RECORDS PROVIDED:
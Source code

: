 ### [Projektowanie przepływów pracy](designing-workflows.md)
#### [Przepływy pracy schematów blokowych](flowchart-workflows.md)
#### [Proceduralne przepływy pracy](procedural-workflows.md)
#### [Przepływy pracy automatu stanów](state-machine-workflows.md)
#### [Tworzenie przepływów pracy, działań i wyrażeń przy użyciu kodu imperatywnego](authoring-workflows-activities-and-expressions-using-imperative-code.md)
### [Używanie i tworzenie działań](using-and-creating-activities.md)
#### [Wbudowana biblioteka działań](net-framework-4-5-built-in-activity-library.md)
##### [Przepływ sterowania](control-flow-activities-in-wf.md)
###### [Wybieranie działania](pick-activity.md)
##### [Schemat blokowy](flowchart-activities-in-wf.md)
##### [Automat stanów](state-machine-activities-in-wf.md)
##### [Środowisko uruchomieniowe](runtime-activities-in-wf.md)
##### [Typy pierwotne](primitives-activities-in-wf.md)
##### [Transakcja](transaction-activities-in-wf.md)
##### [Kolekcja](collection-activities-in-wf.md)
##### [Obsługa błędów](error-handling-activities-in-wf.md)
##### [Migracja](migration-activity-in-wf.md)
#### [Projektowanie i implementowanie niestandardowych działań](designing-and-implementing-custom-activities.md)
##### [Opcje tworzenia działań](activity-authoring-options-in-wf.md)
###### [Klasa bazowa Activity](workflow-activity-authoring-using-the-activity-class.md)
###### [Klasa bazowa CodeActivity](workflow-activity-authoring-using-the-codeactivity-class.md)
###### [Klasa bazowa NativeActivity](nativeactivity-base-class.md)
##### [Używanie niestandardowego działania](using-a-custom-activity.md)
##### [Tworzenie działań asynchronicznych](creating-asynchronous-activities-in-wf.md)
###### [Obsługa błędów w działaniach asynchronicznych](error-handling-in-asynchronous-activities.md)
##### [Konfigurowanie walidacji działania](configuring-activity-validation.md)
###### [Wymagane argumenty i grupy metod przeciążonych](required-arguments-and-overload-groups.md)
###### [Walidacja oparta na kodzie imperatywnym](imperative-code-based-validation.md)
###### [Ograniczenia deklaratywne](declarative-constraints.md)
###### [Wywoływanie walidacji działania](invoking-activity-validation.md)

PROBLEM TO WORK ON:
Go through the entries above and copy out every line that includes the word "przepływów".

WORKED SOLUTION:
: ### [Projektowanie przepływów pracy](designing-workflows.md)
#### [Tworzenie przepływów pracy, działań i wyrażeń przy użyciu kodu imperatywnego](authoring-workflows-activities-and-expressions-using-imperative-code.md)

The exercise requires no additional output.